On this, the occasion of my fiftieth Bollywood film, I humbly present you with a little bit of reflection, inspired and cohered by a mid 1990s classic, Yes Boss. Who better to commemorate the event than Shahrukh, Juhi, Reema, Johny, and a collections development and product testing conspirator? No one, that's who. A wholly satisfactory bit of filmi fluff. This movie has everything a girl could want: a delightful heroine, SRK, elaborate dancing, wacky schemes, a few stunts, crappy fight sound effects, Switzerland, and my favorite Bollywood mother.
Or does it? At this point in my ongoing education, I am going to tentatively state, based on what I've seen so far,* that I just prefer movies made in 1998 or later. I don't know if it's because of KKHH or what, but the movies I love most are after this point. I'd hate to think this is just because of production values and budgets, because that means I'm terribly shallow - after all, the elements are the same, as demonstrated above - but after hours of introspection I think it's probably true. There's just something about the amped-up glossification - clearer, brighter, swirlier. Maybe it's a question of balance - if the emotions and plots are going to be amazing, sweeping, and over-the-top, I want the movie to look just as big and bold.

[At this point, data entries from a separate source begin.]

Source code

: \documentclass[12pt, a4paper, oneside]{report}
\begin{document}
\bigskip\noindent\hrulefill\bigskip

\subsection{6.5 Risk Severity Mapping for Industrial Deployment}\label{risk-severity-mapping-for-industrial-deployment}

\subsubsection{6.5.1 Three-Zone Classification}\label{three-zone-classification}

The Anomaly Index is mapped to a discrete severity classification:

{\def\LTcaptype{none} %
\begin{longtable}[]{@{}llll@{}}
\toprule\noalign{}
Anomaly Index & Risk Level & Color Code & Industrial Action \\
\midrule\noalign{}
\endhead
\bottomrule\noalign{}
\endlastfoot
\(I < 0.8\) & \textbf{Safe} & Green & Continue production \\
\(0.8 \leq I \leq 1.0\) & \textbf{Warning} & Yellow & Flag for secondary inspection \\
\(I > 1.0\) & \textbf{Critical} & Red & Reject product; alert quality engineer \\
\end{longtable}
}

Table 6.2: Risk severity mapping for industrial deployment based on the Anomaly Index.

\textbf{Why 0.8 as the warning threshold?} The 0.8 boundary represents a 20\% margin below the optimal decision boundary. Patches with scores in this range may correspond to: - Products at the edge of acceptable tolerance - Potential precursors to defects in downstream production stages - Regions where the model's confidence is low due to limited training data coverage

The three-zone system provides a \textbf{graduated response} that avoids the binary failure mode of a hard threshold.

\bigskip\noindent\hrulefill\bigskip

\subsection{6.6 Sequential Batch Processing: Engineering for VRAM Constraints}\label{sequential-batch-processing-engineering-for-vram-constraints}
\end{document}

The thing is, I don't feel too awful about being so seduced by the fancy prettiness because just as much, if not more, I love the emotions of Bollywood - and they cannot be bought, as the characters in Yes Boss discover. It doesn't cost much to go to a cliff and fling out your arms. If you got there in a sports car, and if the sun glints off your diamonds and pricey watch as you twirl, and if you detour through a waterfall on your way back, then that's superwow. But the point is the heart. Airfare to Switzerland is in everyone's reach, if they'd just look deep within their souls, screw up their courage, and let themselves go. To paraphrase Northern Exposure, another incredibly resonant and beloved pop culture favorite, it's not the trappings of the fling, it's the fling itself.
* As far as I know, the only movie I've seen made before 1994 is Sholay, so all observations are based on an admittedly slim slice of film history.
I also want to share a few of the choicest lines of subtitling from the copy I watched:
- How many times have I told you not to take any tension?
- Acquire a status, then a wife.
- You can never tell when a girl will walk into your heart.
- Everything in life is not just the truth or a lie.
- I have not been able to understand many questions in my own life.
- This is the first time a girl is not coming into my clutches.
Aside to Akshaye, who is not in this movie: did you hear that? That's all you'd have to say, and, if your heart is true, I'll totally take you back.